Have you ever wondered why the latest artificial intelligence models, like GPT-4 or Claude 3 Opus, are so enormous? We’re talking hundreds of billions or even trillions of parameters. These are digital monsters requiring massive amounts of energy and data-center-level infrastructure.

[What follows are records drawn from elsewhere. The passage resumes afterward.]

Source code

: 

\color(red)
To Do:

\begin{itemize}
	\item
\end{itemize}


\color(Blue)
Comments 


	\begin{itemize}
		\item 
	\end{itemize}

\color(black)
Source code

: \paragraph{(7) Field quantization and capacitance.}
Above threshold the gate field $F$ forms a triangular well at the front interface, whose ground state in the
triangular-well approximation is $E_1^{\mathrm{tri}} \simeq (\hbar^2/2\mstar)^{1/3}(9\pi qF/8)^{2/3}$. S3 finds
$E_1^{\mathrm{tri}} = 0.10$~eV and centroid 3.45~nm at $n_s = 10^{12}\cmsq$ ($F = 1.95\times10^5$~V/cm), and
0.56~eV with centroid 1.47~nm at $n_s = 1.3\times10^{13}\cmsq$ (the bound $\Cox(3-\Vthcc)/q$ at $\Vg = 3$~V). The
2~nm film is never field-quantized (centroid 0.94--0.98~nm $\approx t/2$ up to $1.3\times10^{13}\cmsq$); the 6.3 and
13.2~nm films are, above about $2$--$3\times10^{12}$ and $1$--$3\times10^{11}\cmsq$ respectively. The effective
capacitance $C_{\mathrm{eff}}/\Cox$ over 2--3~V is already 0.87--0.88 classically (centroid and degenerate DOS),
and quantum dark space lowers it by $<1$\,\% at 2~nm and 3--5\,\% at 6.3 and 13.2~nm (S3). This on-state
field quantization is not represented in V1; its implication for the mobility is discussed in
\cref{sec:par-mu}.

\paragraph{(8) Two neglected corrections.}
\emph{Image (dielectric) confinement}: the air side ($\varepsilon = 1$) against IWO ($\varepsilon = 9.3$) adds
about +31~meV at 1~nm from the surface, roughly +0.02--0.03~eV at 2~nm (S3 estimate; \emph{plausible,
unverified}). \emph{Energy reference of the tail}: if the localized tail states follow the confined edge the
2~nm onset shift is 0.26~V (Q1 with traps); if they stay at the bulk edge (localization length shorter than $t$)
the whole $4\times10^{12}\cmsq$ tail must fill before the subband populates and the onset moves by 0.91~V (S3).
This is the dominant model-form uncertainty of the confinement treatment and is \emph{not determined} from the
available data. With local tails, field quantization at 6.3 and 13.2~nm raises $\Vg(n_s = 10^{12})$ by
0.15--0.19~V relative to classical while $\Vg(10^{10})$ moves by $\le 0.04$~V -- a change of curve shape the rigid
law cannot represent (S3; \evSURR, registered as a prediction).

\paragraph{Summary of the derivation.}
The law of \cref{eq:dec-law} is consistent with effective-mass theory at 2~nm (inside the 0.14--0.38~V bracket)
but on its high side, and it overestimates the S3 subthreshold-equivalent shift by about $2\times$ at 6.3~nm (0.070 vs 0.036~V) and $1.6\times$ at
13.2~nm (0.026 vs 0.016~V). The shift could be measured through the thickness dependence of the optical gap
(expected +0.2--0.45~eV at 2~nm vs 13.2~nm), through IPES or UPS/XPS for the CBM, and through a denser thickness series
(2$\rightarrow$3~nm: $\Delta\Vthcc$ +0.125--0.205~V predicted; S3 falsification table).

For years, AI followed a simple rule:
“Bigger means better.”
Want a smarter model? Add more layers, more data, more GPUs.

But — what if this is a dead end?

What if instead of one giant that tries to know everything, it’s better to build a team of experts, agile and specialized?

This is the vision introduced in the recent work from Purdue University:

“Experts are all you need: A Composable Framework for Large Language Model Inference” (arXiv:2511.22955).

The proposed architecture, Comp-LLM, allows combining small and mid-sized models into an intelligent, composable system that:

is faster,
is cheaper,
runs in parallel,
and rivals giant models in quality.

Sounds like a revolution?
This article walks through everything — from analogies to mathematical and architectural details.

Comp-LLM “in simple terms”

The Problem: One-Man Band vs. Professional Crew

Imagine you’re doing a major home renovation. Two options:

Option 1: Monolithic Model (GPT-4, Llama-70B)

You hire one person — Mr. Jack-of-all-Trades.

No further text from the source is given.